In the book, illustrated by Jeff Kulak, she explains how to read a recipe, measure liquid and dry ingredients, be organized in the kitchen, including tools and safety, and clean up. She discusses food around the world and the science behind why ingredients change when exposed to heat or cold.
"Kids can do things that are beyond our expectations. ... My six-year-old and my nine-year-old make dinner. I'm there supervising, but they can rise to the challenge and so can other kids."
It's a win-win situation, the 38-year-old notes. Kids obtain a life skill. "But also, there's some self-interest there because we all have that after-work panic of 'what am I going to make for dinner and how am I going to get it on the table in time?'
"Well, I now have someone to wash and spin the salad, another kid to make the salad dressing. I don't need to worry about that. I can do something else, so it helps me too."
Elton loved to cook as a kid and learned mostly from observing her parents and grandparents but says her research has shown fewer adults now cook from scratch.
"This sort of knowledge chain has been broken and most of us buy prepared foods a good portion of the time or we'll open a jar of pasta sauce rather than making pasta sauce from scratch. And why is that happening? Well, there's a whole host of reasons. Two parents working out of the house. That's part of the reason. It's a lot harder to cook from scratch, not impossible but harder.
"And secondly we've been advertised that for decades now. We've been told that cooking is too hard, it's too much work, don't bother with it. We can do the cooking for you and you can buy our prepared foods. I think that's really the crux of the issue."
But that doesn't stop people from seizing the opportunity to learn and make sure kids can cook in the future, she adds.
In "Starting from Scratch," she includes a section called "Fast Food, Homestyle!" in which she challenges readers to see how quickly they can make a healthy homemade dinner and whether they can beat the time it takes for food to be ordered and delivered. Then calculate how much money has been saved.
Elton also added a section on shopping.

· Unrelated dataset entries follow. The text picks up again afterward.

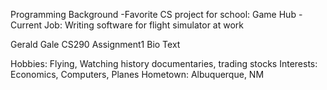 Programming Background
-Favorite CS project for school: Game Hub
-Current Job: Writing software for flight simulator at work 

Gerald Gale
CS290
Assignment1 Bio Text

Hobbies: Flying, Watching history documentaries, trading stocks 
Interests: Economics, Computers, Planes
Hometown: Albuquerque, NM
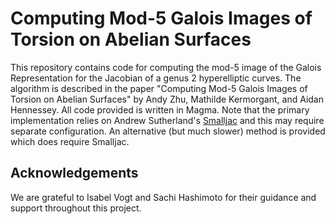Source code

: # Computing Mod-5 Galois Images of Torsion on Abelian Surfaces

This repository contains code for computing the mod-5 image of the Galois Representation for the Jacobian of a genus 2 hyperelliptic curves.
The algorithm is described in the paper "Computing Mod-5 Galois Images of Torsion on Abelian Surfaces" by Andy Zhu, Mathilde Kermorgant, and Aidan Hennessey.
All code provided is written in Magma.
Note that the primary implementation relies on Andrew Sutherland's [Smalljac](https://math.mit.edu/~drew/smalljac.html) and this may require separate configuration.
An alternative (but much slower) method is provided which does require Smalljac.

## Acknowledgements

We are grateful to Isabel Vogt and Sachi Hashimoto for their guidance and support throughout this project.
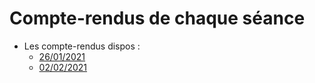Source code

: # Compte-rendus de chaque séance

* Les compte-rendus dispos :
  * [26/01/2021](https://github.com/Adrrick/progression_git/blob/main/compte-rendus/1.md)
  * [02/02/2021](https://github.com/Adrrick/progression_git/blob/main/compte-rendus/2.md)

As soon as kids are able, they can learn to read labels and understand supermarket pricing. Many retailers give the cost of items per 100 grams.
You might think it's cheaper to buy a big jar, "but if you look at that little ticket sometimes it's shockingly cheaper to buy the smaller jar and then you think, 'Will I ever use that big jar before it goes bad?' We can get suckered into buying too much when we won't ever actually use a kilo of mayonnaise."
She acknowledges there are times it's OK to buy in bulk. Elton purchases huge bags of oats because she makes granola. But she opts for small jars of mustard, ketchup or mayonnaise, which suits the needs of her family.
"I always try to tell my kids and all my family members that you don't need to fill up your grocery cart with lots of food. In fact, if you know how to cook you can make what you have stretch really far."